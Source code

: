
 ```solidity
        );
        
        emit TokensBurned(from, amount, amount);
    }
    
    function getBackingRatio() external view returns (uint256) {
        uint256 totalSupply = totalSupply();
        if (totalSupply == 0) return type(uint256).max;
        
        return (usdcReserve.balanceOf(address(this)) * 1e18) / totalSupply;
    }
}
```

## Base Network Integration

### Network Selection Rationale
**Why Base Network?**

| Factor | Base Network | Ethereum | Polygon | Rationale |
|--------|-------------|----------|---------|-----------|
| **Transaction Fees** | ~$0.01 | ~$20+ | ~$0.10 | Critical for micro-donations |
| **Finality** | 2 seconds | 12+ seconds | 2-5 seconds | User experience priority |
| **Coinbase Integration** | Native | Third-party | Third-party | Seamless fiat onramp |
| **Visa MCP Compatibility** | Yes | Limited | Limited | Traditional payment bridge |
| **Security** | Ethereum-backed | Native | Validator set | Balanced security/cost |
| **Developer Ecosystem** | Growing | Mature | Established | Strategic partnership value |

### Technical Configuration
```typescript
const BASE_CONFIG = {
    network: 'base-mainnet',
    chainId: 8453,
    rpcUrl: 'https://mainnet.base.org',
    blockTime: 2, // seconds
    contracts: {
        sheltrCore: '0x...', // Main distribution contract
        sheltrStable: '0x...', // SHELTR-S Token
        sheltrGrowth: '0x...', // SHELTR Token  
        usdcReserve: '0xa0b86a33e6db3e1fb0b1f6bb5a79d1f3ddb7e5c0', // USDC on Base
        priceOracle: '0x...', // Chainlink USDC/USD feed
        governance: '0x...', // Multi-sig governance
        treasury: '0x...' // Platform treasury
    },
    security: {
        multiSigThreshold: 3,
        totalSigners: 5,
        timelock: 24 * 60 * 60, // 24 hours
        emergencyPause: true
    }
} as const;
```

++++++++

--- What you should do ---
In your response, give all the records again with nothing altered.

--- Written solution ---
Source code

:
 ```solidity
        );
        
        emit TokensBurned(from, amount, amount);
    }
    
    function getBackingRatio() external view returns (uint256) {
        uint256 totalSupply = totalSupply();
        if (totalSupply == 0) return type(uint256).max;
        
        return (usdcReserve.balanceOf(address(this)) * 1e18) / totalSupply;
    }
}
```

## Base Network Integration

### Network Selection Rationale
**Why Base Network?**

| Factor | Base Network | Ethereum | Polygon | Rationale |
|--------|-------------|----------|---------|-----------|
| **Transaction Fees** | ~$0.01 | ~$20+ | ~$0.10 | Critical for micro-donations |
| **Finality** | 2 seconds | 12+ seconds | 2-5 seconds | User experience priority |
| **Coinbase Integration** | Native | Third-party | Third-party | Seamless fiat onramp |
| **Visa MCP Compatibility** | Yes | Limited | Limited | Traditional payment bridge |
| **Security** | Ethereum-backed | Native | Validator set | Balanced security/cost |
| **Developer Ecosystem** | Growing | Mature | Established | Strategic partnership value |

### Technical Configuration
```typescript
const BASE_CONFIG = {
    network: 'base-mainnet',
    chainId: 8453,
    rpcUrl: 'https://mainnet.base.org',
    blockTime: 2, // seconds
    contracts: {
        sheltrCore: '0x...', // Main distribution contract
        sheltrStable: '0x...', // SHELTR-S Token
        sheltrGrowth: '0x...', // SHELTR Token  
        usdcReserve: '0xa0b86a33e6db3e1fb0b1f6bb5a79d1f3ddb7e5c0', // USDC on Base
        priceOracle: '0x...', // Chainlink USDC/USD feed
        governance: '0x...', // Multi-sig governance
        treasury: '0x...' // Platform treasury
    },
    security: {
        multiSigThreshold: 3,
        totalSigners: 5,
        timelock: 24 * 60 * 60, // 24 hours
        emergencyPause: true
    }
} as const;
```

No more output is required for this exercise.